Solange Firmino

Professora do Ensino Fundamental e de Língua Portuguesa e Literatura do Ensino Médio. Escritora, pesquisadora. Estudou Cultura Greco-romana na UERJ com Junito Brandão, um dos maiores especialistas do país em Mitologia.

Mito em contexto - Coluna 37
(Próxima: 5/12)


Dilúvio universal

Entre os mitos criados pelos gregos, há os que falam sobre as cinco idades que a humanidade viveu: Ouro, Prata, Bronze, Heróis e Ferro. Na Idade do Ouro os homens viviam bem, os deuses eram amigos dos homens, não havia crime ou guerra. O tempo não importava. Na Idade de Prata os homens se encheram de orgulho e Zeus começou sua punição. A juventude eterna terminou e a morte chegou.
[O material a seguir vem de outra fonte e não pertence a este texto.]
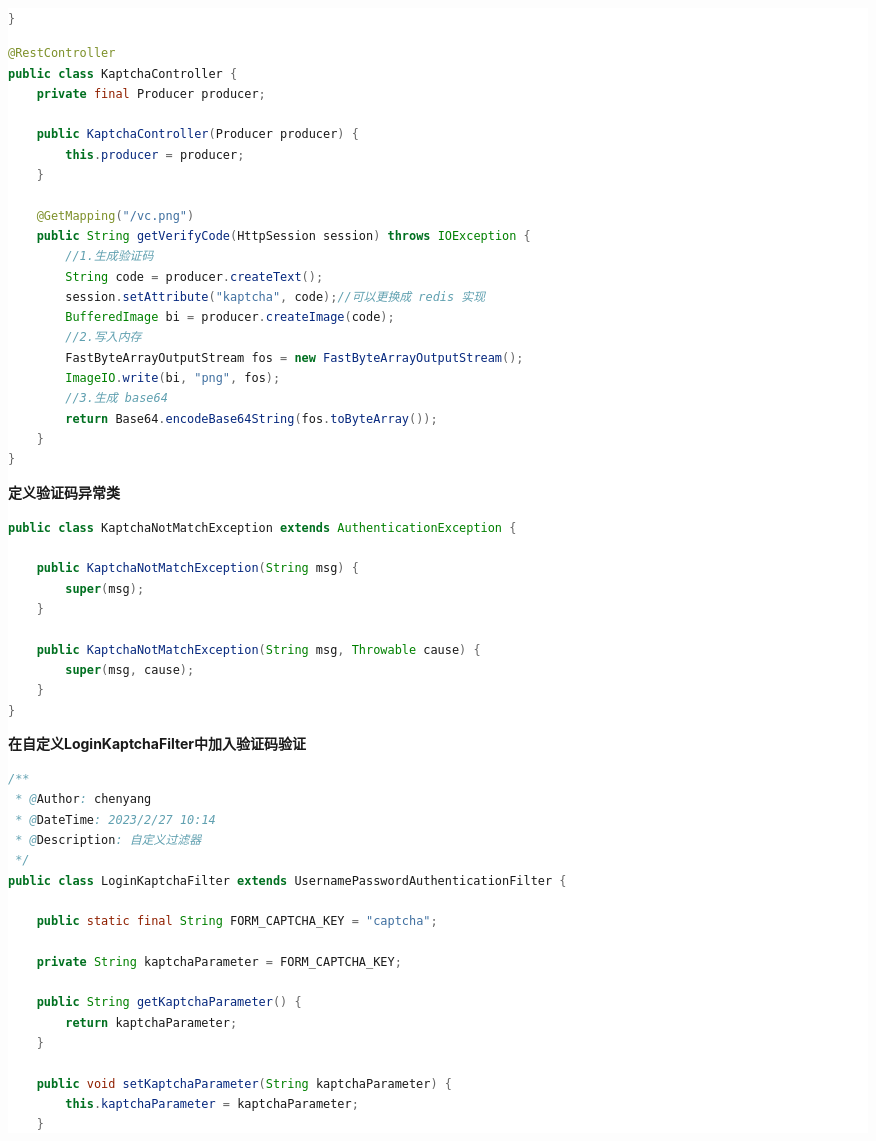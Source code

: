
 ```java
}
```

```java
@RestController
public class KaptchaController {
    private final Producer producer;

    public KaptchaController(Producer producer) {
        this.producer = producer;
    }

    @GetMapping("/vc.png")
    public String getVerifyCode(HttpSession session) throws IOException {
        //1.生成验证码
        String code = producer.createText();
        session.setAttribute("kaptcha", code);//可以更换成 redis 实现
        BufferedImage bi = producer.createImage(code);
        //2.写入内存
        FastByteArrayOutputStream fos = new FastByteArrayOutputStream();
        ImageIO.write(bi, "png", fos);
        //3.生成 base64
        return Base64.encodeBase64String(fos.toByteArray());
    }
}
```



**定义验证码异常类**

```java
public class KaptchaNotMatchException extends AuthenticationException {

    public KaptchaNotMatchException(String msg) {
        super(msg);
    }

    public KaptchaNotMatchException(String msg, Throwable cause) {
        super(msg, cause);
    }
}
```



**在自定义LoginKaptchaFilter中加入验证码验证**

```java
/**
 * @Author: chenyang
 * @DateTime: 2023/2/27 10:14
 * @Description: 自定义过滤器
 */
public class LoginKaptchaFilter extends UsernamePasswordAuthenticationFilter {

    public static final String FORM_CAPTCHA_KEY = "captcha";

    private String kaptchaParameter = FORM_CAPTCHA_KEY;

    public String getKaptchaParameter() {
        return kaptchaParameter;
    }

    public void setKaptchaParameter(String kaptchaParameter) {
        this.kaptchaParameter = kaptchaParameter;
    }

```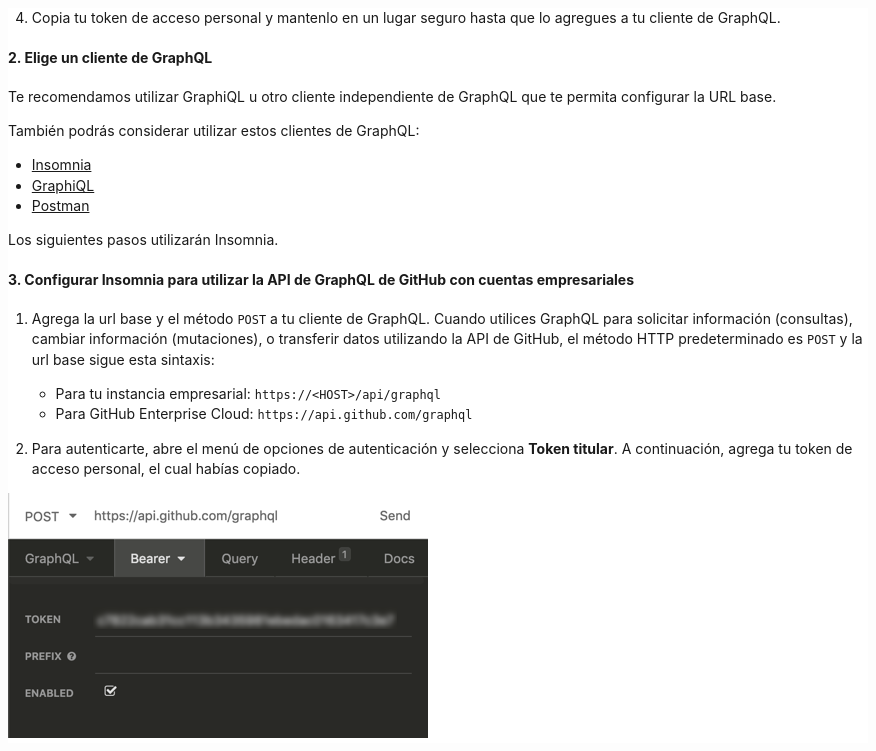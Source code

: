 4. Copia tu token de acceso personal y mantenlo en un lugar seguro hasta que lo agregues a tu cliente de GraphQL.

#### 2. Elige un cliente de GraphQL

Te recomendamos utilizar GraphiQL u otro cliente independiente de GraphQL que te permita configurar la URL base.

También podrás considerar utilizar estos clientes de GraphQL:
  - [Insomnia](https://insomnia.rest/graphql/)
  - [GraphiQL](https://www.gatsbyjs.org/docs/running-queries-with-graphiql/)
  - [Postman](https://learning.getpostman.com/docs/postman/sending_api_requests/graphql/)

Los siguientes pasos utilizarán Insomnia.

#### 3. Configurar Insomnia para utilizar la API de GraphQL de GitHub con cuentas empresariales

1. Agrega la url base y el método `POST` a tu cliente de GraphQL. Cuando utilices GraphQL para solicitar información (consultas), cambiar información (mutaciones), o transferir datos utilizando la API de GitHub, el método HTTP predeterminado es `POST` y la url base sigue esta sintaxis:
    - Para tu instancia empresarial: `https://<HOST>/api/graphql`
    - Para GitHub Enterprise Cloud: `https://api.github.com/graphql`

2. Para autenticarte, abre el menú de opciones de autenticación y selecciona **Token titular**. A continuación, agrega tu token de acceso personal, el cual habías copiado.

 ![Opciones de permisos para el token de acceso personal](/assets/images/developer/graphql/insomnia-base-url-and-pat.png)
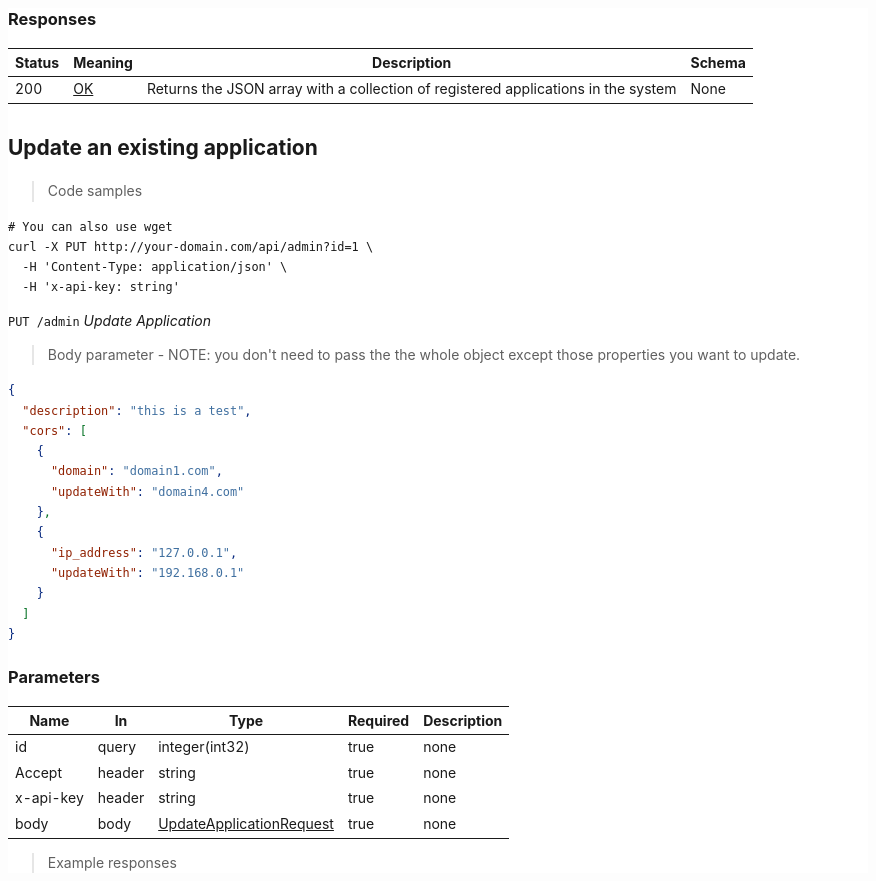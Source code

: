 <h3 id="getallapplications-responses">Responses</h3>

|Status|Meaning|Description|Schema|
|---|---|---|---|
|200|[OK](https://tools.ietf.org/html/rfc7231#section-6.3.1)|Returns the JSON array with a collection of registered applications in the system|None|

## Update an existing application

<a id="opIdUpdateApplication"></a>

> Code samples

``` shell
# You can also use wget
curl -X PUT http://your-domain.com/api/admin?id=1 \
  -H 'Content-Type: application/json' \
  -H 'x-api-key: string'

```

 `PUT /admin`
*Update Application*

> Body parameter - NOTE: you don't need to pass the the whole object except those properties you want to update.

``` json
{
  "description": "this is a test",
  "cors": [
    {
      "domain": "domain1.com",
      "updateWith": "domain4.com"
    },
    {
      "ip_address": "127.0.0.1",
      "updateWith": "192.168.0.1"
    }
  ]
}
```

<h3 id="updateapplication-parameters">Parameters</h3>

|Name|In|Type|Required|Description|
|---|---|---|---|---|
|id|query|integer(int32)|true|none|
|Accept|header|string|true|none|
|x-api-key|header|string|true|none|
|body|body|[UpdateApplicationRequest](#schemaupdateapplicationrequest)|true|none|

> Example responses
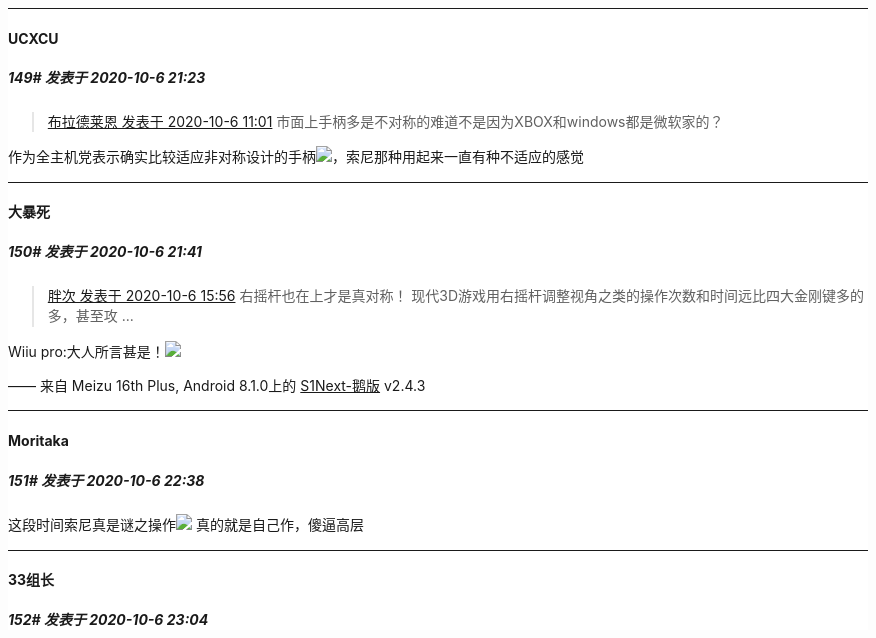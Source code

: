 





*****

####  UCXCU  
##### 149#       发表于 2020-10-6 21:23



<blockquote><a href="httphttps://bbs.saraba1st.com/2b/forum.php?mod=redirect&amp;goto=findpost&amp;pid=48964922&amp;ptid=1963515" target="_blank">布拉德莱恩 发表于 2020-10-6 11:01</a>
 市面上手柄多是不对称的难道不是因为XBOX和windows都是微软家的？</blockquote>
作为全主机党表示确实比较适应非对称设计的手柄<img src="https://static.saraba1st.com/image/smiley/face2017/034.png" referrerpolicy="no-referrer">，索尼那种用起来一直有种不适应的感觉







*****

####  大暴死  
##### 150#       发表于 2020-10-6 21:41



<blockquote><a href="httphttps://bbs.saraba1st.com/2b/forum.php?mod=redirect&amp;goto=findpost&amp;pid=48967681&amp;ptid=1963515" target="_blank">胖次 发表于 2020-10-6 15:56</a>
右摇杆也在上才是真对称！
现代3D游戏用右摇杆调整视角之类的操作次数和时间远比四大金刚键多的多，甚至攻 ...</blockquote>
Wiiu pro:大人所言甚是！<img src="https://static.saraba1st.com/image/smiley/face2017/025.png" referrerpolicy="no-referrer">

—— 来自 Meizu 16th Plus, Android 8.1.0上的 [S1Next-鹅版](https://github.com/ykrank/S1-Next/releases) v2.4.3







*****

####  Moritaka  
##### 151#       发表于 2020-10-6 22:38




这段时间索尼真是谜之操作<img src="https://static.saraba1st.com/image/smiley/face2017/004.gif" referrerpolicy="no-referrer"> 真的就是自己作，傻逼高层







*****

####  33组长  
##### 152#       发表于 2020-10-6 23:04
Os conquistadores helênicos e os reis guerreiros viveram na Idade do Bronze, quando a guerra era o ofício. A Idade dos Heróis teve muitas aventuras e guerras e logo acabou. A Grécia do século XII viveu na Idade do Ferro, quando já conheciam armas de ferro e os dóricos dominavam. Na Idade do Ferro nasceram Deucalião e Pirra, que moravam perto do Monte Parnaso, temiam aos deuses e eram trabalhadores. Mas nem todos os humanos eram assim, havia crimes e lutas pelo poder.

Zeus não estava satisfeito e mandou o dilúvio para punir a humanidade. Prometeu avisou a Deucalião e o ensinou a fazer uma arca de madeira para salvar sua esposa e levar mantimentos. Deucalião conseguiu chegar ao topo do Parnaso, único lugar seco após dias da chuva que limpou e fecundou novamente a terra.

Os sobreviventes pediram aos deuses ajuda para repovoar o mundo. Receberam a resposta que deveriam “lançar às costas os ossos de sua Mãe”. Compreenderam que os ossos eram pedras e Mãe, a Terra. Jogaram pedras do chão para trás, que foram se transformando em homens – as jogadas por Deucalião, e em mulheres – as que Pirra lançava. Esse é mais um mito que revela a veneração dos antigos pela Terra, considerada a verdadeira mãe dos homens, que através dela podem sobreviver.

Deucalião e Pirra geraram vários filhos. De Heleno se originaram quatro nações helênicas: dórios, jônios, aqueus e eólios – que se dispersaram por montanhas e ilhas da Grécia. Mas esse mito não é propriamente grego. Muitos povos possuem histórias de destruição pelo dilúvio quando, após ele, a humanidade renasce purificada, como também foi contada na Bíblia cristã a história de Noé e sua Arca cheia de animais.

Os Maias falaram sobre um dilúvio que acabou com a raça humana na história do Popol Vuh. No mito sumério de Gilgamesh também há um dilúvio. E em todos esses mitos o dilúvio é um castigo divino às perversões do homem, por isso essas histórias também constam em muitos livros religiosos.

Estudiosos supõem que a idéia do dilúvio seja lembrança de alguma catástrofe. Geólogos já comprovaram um dilúvio ocorrido na região do Crescente Fértil. Mas essa versão científica ainda não comprovou um dilúvio universal, a ponto de os distantes Maias terem sido afetados. Os Maias teriam assimilado histórias das pessoas que chegaram na América ou o dilúvio foi mundial?

Fora a interpretação alegórica dos mitos em relação à natureza, é certo que as estações mudam, há períodos de enchentes e outros acontecimentos críticos na vida humana. Socialmente, o homem segue vivendo ciclos de “ascensão e queda”. Talvez não acreditemos mais nos castigos, tão envoltos estamos na arrogância. Quem sabe uma nova civilização não está sendo preparada após as destruições pelas quais passamos? Estamos em decadência moral, religiosa, econômica que caracteriza o fim de um estágio evolutivo. E o aquecimento global está aí para nos mostrar que catástrofes naturais não são elementos meramente míticos.